EVALUATING THE CHIEF EXECUTIVE OFFICER'S PERFORMANCE

 

In 2018, the Board and the Compensation Committee employed a formal rating process to evaluate Mr. Stauch's performance. Each independent director provided an evaluation and rating of Mr. Stauch's performance. The Compensation Committee Chair submitted a consolidated rating report and the Compensation Committee's recommendations regarding Mr. Stauch's compensation to the independent directors for review and discussion in

executive session of the Board of Directors meeting.

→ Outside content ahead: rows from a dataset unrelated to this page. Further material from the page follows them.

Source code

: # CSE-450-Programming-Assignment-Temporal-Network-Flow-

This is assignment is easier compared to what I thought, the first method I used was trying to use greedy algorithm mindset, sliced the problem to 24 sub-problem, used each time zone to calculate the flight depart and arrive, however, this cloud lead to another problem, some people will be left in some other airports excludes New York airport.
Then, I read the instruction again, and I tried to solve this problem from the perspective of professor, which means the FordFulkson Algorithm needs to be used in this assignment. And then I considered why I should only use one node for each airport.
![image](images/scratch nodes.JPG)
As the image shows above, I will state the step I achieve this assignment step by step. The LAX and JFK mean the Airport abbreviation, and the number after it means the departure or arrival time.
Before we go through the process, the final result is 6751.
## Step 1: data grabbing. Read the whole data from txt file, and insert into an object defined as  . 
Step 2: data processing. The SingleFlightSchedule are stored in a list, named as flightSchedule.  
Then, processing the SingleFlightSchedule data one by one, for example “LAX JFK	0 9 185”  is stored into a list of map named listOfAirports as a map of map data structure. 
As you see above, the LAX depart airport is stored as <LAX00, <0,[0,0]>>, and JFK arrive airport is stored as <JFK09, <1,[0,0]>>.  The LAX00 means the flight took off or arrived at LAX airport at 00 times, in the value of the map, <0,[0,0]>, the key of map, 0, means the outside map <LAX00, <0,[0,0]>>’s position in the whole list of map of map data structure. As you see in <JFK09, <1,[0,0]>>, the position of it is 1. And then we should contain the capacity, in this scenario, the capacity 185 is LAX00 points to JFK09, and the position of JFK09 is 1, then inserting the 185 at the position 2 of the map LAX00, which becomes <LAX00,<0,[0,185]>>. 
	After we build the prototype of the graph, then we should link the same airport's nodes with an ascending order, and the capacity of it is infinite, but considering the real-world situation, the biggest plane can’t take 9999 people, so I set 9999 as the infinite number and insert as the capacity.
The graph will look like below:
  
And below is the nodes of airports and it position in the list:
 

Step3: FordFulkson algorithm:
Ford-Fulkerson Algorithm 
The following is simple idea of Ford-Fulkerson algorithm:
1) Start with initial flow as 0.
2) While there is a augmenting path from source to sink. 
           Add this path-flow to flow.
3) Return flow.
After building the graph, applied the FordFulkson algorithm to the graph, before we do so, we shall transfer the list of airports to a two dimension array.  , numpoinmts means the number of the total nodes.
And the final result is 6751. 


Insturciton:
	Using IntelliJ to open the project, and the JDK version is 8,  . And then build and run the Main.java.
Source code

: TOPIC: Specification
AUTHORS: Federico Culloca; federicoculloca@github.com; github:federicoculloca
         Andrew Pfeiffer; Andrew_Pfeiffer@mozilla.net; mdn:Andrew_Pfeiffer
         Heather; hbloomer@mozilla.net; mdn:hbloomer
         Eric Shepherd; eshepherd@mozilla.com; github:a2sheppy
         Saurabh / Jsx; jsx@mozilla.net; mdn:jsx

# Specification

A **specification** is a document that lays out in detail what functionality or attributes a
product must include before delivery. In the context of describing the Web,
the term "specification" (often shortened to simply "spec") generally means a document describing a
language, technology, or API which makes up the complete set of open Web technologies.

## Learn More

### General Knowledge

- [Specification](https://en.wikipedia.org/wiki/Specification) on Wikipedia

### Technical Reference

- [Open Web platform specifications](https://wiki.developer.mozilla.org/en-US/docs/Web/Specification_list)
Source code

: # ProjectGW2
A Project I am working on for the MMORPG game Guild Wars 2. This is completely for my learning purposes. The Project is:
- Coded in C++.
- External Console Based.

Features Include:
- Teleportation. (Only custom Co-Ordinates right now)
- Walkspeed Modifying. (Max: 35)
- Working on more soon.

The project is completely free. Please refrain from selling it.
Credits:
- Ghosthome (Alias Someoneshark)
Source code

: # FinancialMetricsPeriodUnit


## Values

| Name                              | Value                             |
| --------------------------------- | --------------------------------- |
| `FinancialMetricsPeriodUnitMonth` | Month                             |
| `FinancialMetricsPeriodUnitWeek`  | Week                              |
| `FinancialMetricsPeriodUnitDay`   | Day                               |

The Compensation Committee finalized Mr. Stauch's performance rating and, along with the Chairman of the Board, reviewed the final performance rating results and commentary with Mr. Stauch. The Compensation Committee determined Mr. Stauch's compensation and performance targets for the following year.

EQUITY AWARD PRACTICES

 

The Compensation Committee reviews and approves equity awards to executives at regular meetings throughout the year. The Compensation Committee has also given the Chief Executive Officer discretion to grant equity awards to non-executive officers as required throughout the year (other than normal annual grants, which are granted by the Compensation Committee) within the guidelines of the Pentair plc 2012 Stock and Incentive Plan, up to a maximum grant date value of $2,000,000 total for 2018. The Chief Executive Officer provides a summary report to the Compensation Committee Chair disclosing the

aggregate awards granted by the Chief Executive Officer during the preceding fiscal year. Awards granted to newly hired or promoted executives are effective on the last day of the month following the month in which they were approved. If the last day of such month is a day on which the NYSE is not open for trading, then the grant date will be the first day of the following month on which the NYSE is open for trading. All options are granted with an exercise price equal to fair market value based on the closing share price on the effective day of grant.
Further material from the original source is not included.